A lithophone is a musical instrument consisting of a rock or pieces of rock which are struck to produce musical notes. Notes may be sounded in combination (producing harmony) or in succession (melody). It is an idiophone comparable to instruments such as the glockenspiel, vibraphone, xylophone and marimba.

In the Hornbostel-Sachs classification system, lithophones are designated as '111.22' - directly-struck percussion plaques.

== History ==
Research has found evidence of lithophones dating from prehistoric times.

The first documented description is from Peter Crosthwaite in his memorandum on 11 June 1785. He described them as "Music Stones," rediscovering the Lithophone and creating one that stayed at the Keswick Museum and Art Gallery. Crosthwaite assembled 6 different stones (later adding 10 more over 6 months), each with their own pitch to complete the major scale. The length and thickness of each rock determines its pitch. Longer and thicker rocks gave lower note pitches and vice versa. Crosthwaite assembled the stones on ropes to allow them to ring out from left (the lowest notes) to right (the highest notes) with 16 stones in total.

==Notable examples==

A rudimentary form of lithophone is the "rock gong", usually a natural rock formation opportunistically adapted to produce musical tones, such as that on Mfangano Island, in Lake Victoria, Kenya. The Gaval Dash in Gobustan State Historical and Cultural Reserve outside Baku, Azerbaijan is a natural stone that sounds like tambourine when struck with smaller rocks. The Great Stalacpipe Organ of Luray Caverns, Virginia, USA uses 37 stalactites to produce the Western scale. Other stalactite lithophones are at Tenkasi in South India, and at Ringing Rocks Park in Pennsylvania.
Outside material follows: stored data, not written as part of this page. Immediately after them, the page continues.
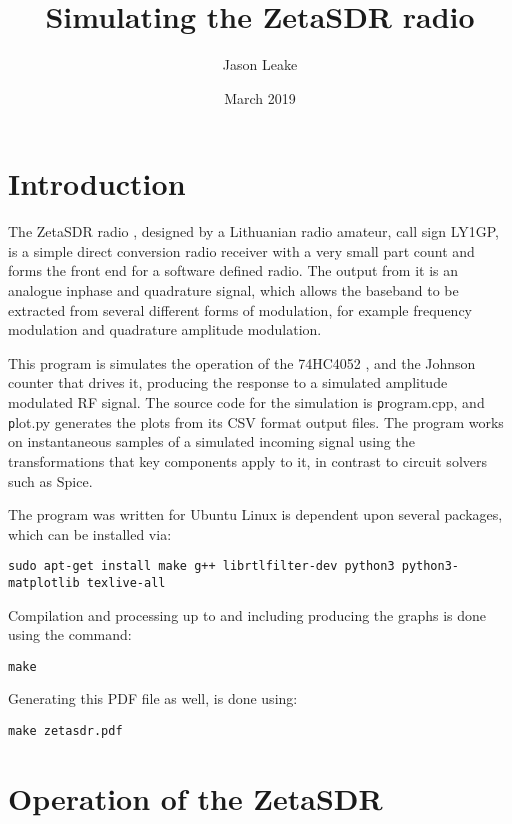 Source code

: \documentclass[11pt, twoside]{article}
\begin{document}
\title{Simulating the ZetaSDR radio}
\author{Jason Leake}
\date{March 2019}
\maketitle
\section{Introduction}
The ZetaSDR radio \citep{ly1gp:2007}, designed by a Lithuanian radio
amateur, call sign LY1GP, is a simple direct conversion radio receiver
with a very small part count and forms the front end for a software
defined radio. The output from it is an analogue inphase and
quadrature signal, which allows the baseband to be extracted from
several different forms of modulation, for example frequency
modulation and quadrature amplitude modulation.

This program is simulates the operation of the 74HC4052
\citep{Motorola:1996}, and the Johnson counter that drives it,
producing the response to a simulated amplitude modulated RF
signal. The source code for the simulation is {\texttt program.cpp},
and {\texttt plot.py} generates the plots from its CSV format output
files.  The program works on instantaneous samples of a simulated
incoming signal using the transformations that key components apply to
it, in contrast to circuit solvers such as Spice.

The program was written for Ubuntu Linux is dependent upon several
packages, which can be installed via:

\begin{lstlisting}
sudo apt-get install make g++ librtlfilter-dev python3 python3-matplotlib texlive-all
\end{lstlisting}

Compilation and processing up to and including producing the graphs is
done using the command:

\begin{lstlisting}
make
\end{lstlisting}

Generating this PDF file as well, is done using:

\begin{lstlisting}
make zetasdr.pdf
\end{lstlisting}

\section{Operation of the ZetaSDR}
\end{document}
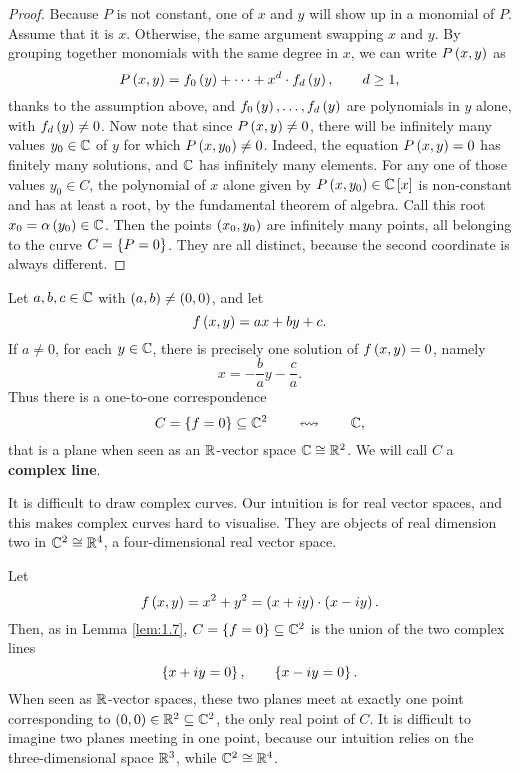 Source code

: \begin{proof}
Because $ P $ is not constant, one of $ x $ and $ y $ will show up in a monomial of $ P $. Assume that it is $ x $. Otherwise, the same argument swapping $ x $ and $ y $. By grouping together monomials with the same degree in $ x $, we can write $ P\br{x, y} $ as
$$ P\br{x, y} = f_0\br{y} + \dots + x^d \cdot f_d\br{y}, \qquad d \ge 1, $$
thanks to the assumption above, and $ f_0\br{y}, \dots, f_d\br{y} $ are polynomials in $ y $ alone, with $ f_d\br{y} \ne 0 $. Now note that since $ P\br{x, y} \ne 0 $, there will be infinitely many values $ y_0 \in \mathbb{C} $ of $ y $ for which $ P\br{x, y_0} \ne 0 $. Indeed, the equation $ P\br{x, y} = 0 $ has finitely many solutions, and $ \mathbb{C} $ has infinitely many elements. For any one of those values $ y_0 \in C $, the polynomial of $ x $ alone given by $ P\br{x, y_0} \in \C\sbr{x} $ is non-constant and has at least a root, by the fundamental theorem of algebra. Call this root $ x_0 = \alpha\br{y_0} \in \C $. Then the points $ \br{x_0, y_0} $ are infinitely many points, all belonging to the curve $ C = \cbr{P = 0} $. They are all distinct, because the second coordinate is always different.
\end{proof}

\begin{example}
Let $ a, b, c \in \mathbb{C} $ with $ \br{a, b} \ne \br{0, 0} $, and let
$$ f\br{x, y} = ax + by + c. $$
If $ a \ne 0 $, for each $ y \in \mathbb{C} $, there is precisely one solution of $ f\br{x, y} = 0 $, namely
$$ x = -\dfrac{b}{a}y - \dfrac{c}{a}. $$
Thus there is a one-to-one correspondence
$$ C = \cbr{f = 0} \subseteq \C^2 \qquad \leftrightsquigarrow \qquad \C, $$
that is a plane when seen as an $ \mathbb{R} $-vector space $ \mathbb{C} \cong \mathbb{R}^2 $. We will call $ C $ a \textbf{complex line}.
\end{example}

\begin{remark}
It is difficult to draw complex curves. Our intuition is for real vector spaces, and this makes complex curves hard to visualise. They are objects of real dimension two in $ \mathbb{C}^2 \cong \mathbb{R}^4 $, a four-dimensional real vector space.
\end{remark}

\begin{example}
Let
$$ f\br{x, y} = x^2 + y^2 = \br{x + iy} \cdot \br{x - iy}. $$
Then, as in Lemma \ref{lem:1.7}, $ C = \cbr{f = 0} \subseteq \C^2 $ is the union of the two complex lines
$$ \cbr{x + iy = 0}, \qquad \cbr{x - iy = 0}. $$
When seen as $ \mathbb{R} $-vector spaces, these two planes meet at exactly one point corresponding to $ \br{0, 0} \in \R^2 \subseteq \C^2 $, the only real point of $ C $. It is difficult to imagine two planes meeting in one point, because our intuition relies on the three-dimensional space $ \mathbb{R}^3 $, while $ \mathbb{C}^2 \cong \mathbb{R}^4 $.
\end{example}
An example that is no longer used is at Cave of the Winds, in Colorado Springs.

The Txalaparta (or Chalaparta), a traditional Basque instrument, can be made of wood or stone, but is traditionally wood.
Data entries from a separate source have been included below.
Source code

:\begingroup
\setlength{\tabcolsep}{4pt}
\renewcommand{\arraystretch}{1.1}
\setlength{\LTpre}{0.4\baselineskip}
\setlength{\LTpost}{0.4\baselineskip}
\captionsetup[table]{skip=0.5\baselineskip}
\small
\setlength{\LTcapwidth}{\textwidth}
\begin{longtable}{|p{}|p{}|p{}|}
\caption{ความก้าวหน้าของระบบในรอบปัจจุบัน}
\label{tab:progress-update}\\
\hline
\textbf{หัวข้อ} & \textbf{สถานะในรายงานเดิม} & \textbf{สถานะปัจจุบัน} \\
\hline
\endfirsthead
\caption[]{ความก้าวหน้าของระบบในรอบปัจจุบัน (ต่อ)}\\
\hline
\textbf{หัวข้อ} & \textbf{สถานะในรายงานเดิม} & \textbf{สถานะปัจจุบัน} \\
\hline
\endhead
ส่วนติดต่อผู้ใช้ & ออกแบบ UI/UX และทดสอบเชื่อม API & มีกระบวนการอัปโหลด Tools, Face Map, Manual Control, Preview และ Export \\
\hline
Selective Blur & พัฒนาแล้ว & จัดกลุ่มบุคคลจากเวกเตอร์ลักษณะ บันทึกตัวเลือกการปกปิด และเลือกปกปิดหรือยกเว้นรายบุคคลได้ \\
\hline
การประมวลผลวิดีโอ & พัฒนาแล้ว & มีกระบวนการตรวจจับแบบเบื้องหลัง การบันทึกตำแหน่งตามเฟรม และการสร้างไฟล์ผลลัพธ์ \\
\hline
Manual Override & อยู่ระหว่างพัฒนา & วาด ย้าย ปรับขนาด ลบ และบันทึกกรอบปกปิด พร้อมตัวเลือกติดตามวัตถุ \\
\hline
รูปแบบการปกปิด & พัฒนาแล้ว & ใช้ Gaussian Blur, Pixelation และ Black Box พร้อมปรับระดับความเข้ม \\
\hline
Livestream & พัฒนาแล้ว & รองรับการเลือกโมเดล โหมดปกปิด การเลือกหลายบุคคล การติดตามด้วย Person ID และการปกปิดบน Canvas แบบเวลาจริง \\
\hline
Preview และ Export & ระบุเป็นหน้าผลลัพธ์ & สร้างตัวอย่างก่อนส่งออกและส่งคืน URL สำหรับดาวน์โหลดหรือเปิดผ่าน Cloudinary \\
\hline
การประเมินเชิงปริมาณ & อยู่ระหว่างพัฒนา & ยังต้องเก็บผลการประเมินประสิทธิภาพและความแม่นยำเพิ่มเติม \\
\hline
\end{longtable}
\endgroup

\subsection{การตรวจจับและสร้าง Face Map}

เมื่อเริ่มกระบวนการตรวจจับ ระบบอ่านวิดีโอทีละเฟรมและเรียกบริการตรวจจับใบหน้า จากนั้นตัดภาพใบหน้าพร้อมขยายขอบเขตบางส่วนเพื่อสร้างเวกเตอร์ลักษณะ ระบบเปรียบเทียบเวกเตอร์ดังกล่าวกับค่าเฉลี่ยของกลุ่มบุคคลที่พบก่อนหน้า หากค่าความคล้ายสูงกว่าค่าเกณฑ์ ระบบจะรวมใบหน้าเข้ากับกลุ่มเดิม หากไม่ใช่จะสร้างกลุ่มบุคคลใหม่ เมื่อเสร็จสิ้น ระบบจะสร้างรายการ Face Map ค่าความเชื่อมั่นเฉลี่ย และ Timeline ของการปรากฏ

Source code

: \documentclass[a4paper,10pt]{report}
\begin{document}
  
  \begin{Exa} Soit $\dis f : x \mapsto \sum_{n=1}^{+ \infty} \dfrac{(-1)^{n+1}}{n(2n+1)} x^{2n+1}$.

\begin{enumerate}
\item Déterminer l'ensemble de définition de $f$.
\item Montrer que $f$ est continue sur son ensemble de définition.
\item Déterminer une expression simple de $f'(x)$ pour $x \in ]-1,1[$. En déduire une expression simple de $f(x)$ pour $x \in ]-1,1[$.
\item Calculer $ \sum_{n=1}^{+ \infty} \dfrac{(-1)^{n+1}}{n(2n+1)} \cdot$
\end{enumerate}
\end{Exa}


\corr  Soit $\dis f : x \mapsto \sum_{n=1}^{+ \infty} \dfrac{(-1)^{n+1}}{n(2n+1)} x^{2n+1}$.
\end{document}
More sophisticated lithophones utilize trimmed and individually mounted stones to achieve full-scale instruments:

- Probable prehistoric lithophone stones have been found at Sankarjang in Odisha, India.
- Recent research into usage wear and acoustics of prehistoric stone artefacts in North America and Europe has revealed a number of possible portable lithophones.
- Vietnamese lithophones dating back to ancient times, called đàn đá, have been discovered and revived in the 20th century.
- The ritual music of Korea features the use of stone chimes called pyeongyeong, derived from the Chinese bianqing.
- The Musical Stones of Skiddaw from Cumbria, England have been made into an instrument placed at Keswick Museum and Art Gallery.
- A lithophone called the Musical Stones has been created at Brantwood, the former home of John Ruskin in Cumbria, England, and may be played there by visitors.
- The Silex Piano, circa 1885, employed suspended flints of various sizes which were struck with other flints to produce sounds.
- Composer-vibraphonist Wolfgang Lackerschmid uses an instrument called the gramorimba, which is featured alongside the vibraphone and marimba in a trio setting.
- Icelandic post-rock band Sigur Rós played a slate marimba, which sculptor Páll Guðmundsson constructed from rocks found in Iceland. This is demonstrated in their DVD Heima.
- The stone marimba.
- The hōkyō, a lithophone invented in Japan, has been made from the bars of sanukite.
- The German composer Carl Orff calls for a lithophone called Steinspiel in his later works.
- UK musician, Tony Dale developed a resonated slate lithophone in 1984 featured by composer John Hardy.

==As architectural elements==
Ancient Indians were perhaps the first to use man-made lithophones as architectural elements. Temples like Nellaiyappar temple (8th century) in Tirunelveli, Vijaya Vitthala temple (15th century) in Hampi, Madurai Meenakshi temple (16th century) and Suchindram Thanumalayan temple (17th century) have musical pillars.

==Stone marimba==
A stone marimba is configured in the same manner as the more typical wooden bar marimba. The bars are usually wide like a wooden marimba, but are thinner, which helps increase resonance. The stone marimba may or may not have resonators.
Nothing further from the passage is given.